京都大学ウイルス・再生医科学研究所の古瀬祐気特定准教授の試算によると、感染力が強いインド発のデルタ株への置きかえが進んだ「最も悲観的なシナリオ」の場合、7月前半から中旬には都内の新規感染者が1日1000人を超えるという推計になる。前出・上氏はさらに厳しい状況もあり得るとする。
「昨年の“第2波”でもわかるように、夏場は大流行の恐れがある。海外で流行しているインド株(デルタ株)は、インドやバングラデシュなどアジアで初めて大流行を起こした株で、アジア人が持っているとされる“ファクターX”が効かないと考えられる。他のアジア諸国での感染率を踏まえると、都内で1日2500~3000人の新規感染を覚悟しておくべき。
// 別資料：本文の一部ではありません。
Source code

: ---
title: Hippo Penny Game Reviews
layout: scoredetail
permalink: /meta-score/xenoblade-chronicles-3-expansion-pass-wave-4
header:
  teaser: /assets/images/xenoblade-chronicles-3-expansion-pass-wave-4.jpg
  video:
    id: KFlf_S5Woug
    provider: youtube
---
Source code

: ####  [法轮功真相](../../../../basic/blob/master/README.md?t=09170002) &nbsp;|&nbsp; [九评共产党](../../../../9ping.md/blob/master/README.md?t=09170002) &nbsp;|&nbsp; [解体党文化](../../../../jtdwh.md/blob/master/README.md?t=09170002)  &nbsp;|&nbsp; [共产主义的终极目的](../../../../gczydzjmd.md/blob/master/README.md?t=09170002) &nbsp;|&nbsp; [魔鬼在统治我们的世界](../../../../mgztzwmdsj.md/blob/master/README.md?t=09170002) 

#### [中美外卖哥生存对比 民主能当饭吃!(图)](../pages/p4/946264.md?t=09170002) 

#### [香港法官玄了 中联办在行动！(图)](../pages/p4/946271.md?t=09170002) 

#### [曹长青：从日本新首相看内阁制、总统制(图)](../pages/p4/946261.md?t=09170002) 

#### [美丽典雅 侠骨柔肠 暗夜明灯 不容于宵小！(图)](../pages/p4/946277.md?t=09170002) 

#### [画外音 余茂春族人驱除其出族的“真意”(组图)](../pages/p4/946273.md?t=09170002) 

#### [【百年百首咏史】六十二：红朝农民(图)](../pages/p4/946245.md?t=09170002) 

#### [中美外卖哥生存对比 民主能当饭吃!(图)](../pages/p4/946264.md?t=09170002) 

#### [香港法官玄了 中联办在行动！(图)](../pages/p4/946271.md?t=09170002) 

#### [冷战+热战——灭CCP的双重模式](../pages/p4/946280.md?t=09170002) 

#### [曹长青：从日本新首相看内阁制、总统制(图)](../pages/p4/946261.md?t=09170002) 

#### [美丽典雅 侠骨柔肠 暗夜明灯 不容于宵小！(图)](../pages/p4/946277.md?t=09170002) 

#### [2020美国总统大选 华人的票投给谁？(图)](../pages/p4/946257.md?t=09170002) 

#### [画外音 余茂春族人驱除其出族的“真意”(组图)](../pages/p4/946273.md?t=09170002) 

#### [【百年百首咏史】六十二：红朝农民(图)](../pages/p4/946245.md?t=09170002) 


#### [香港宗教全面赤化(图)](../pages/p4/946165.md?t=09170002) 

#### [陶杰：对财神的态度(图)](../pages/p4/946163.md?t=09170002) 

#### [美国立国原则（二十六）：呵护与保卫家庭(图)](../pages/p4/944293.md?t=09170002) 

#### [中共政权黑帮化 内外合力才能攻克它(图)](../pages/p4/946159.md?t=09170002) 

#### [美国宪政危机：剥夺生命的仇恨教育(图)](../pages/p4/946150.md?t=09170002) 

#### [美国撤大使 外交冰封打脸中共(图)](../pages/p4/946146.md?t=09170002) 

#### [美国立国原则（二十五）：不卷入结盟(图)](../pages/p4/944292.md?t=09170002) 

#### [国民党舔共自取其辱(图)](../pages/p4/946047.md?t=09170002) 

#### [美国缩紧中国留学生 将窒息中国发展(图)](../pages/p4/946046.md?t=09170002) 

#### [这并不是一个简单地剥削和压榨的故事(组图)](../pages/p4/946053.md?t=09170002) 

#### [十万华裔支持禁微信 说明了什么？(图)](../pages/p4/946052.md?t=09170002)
医療キャパシティは完全に超えてくるでしょう」
こうした事態に政府が備えているとは考えられない。危機管理広報コンサルタントの山口明雄氏は、政府の姿勢を厳しく批判する。
「とにかく政府は“開催ありき”のゴリ押しばかり。本来であれば国民が納得できるように、危機管理対策について説明するべきですが、そこが全くできていない。危機管理そのものができているのかどうかも、国民はわからない状態なのです」
そうした対応が続き、「危機感がないまま五輪が開催されれば、五輪ムードで国全体が緩み、さらに感染が拡大するリスクがある」(岩田教授)と懸念されているのだ。
政府は五輪開催を「コロナに勝った証」にするとブチ上げてきたが、このままでは「コロナを侮った証」になりかねない。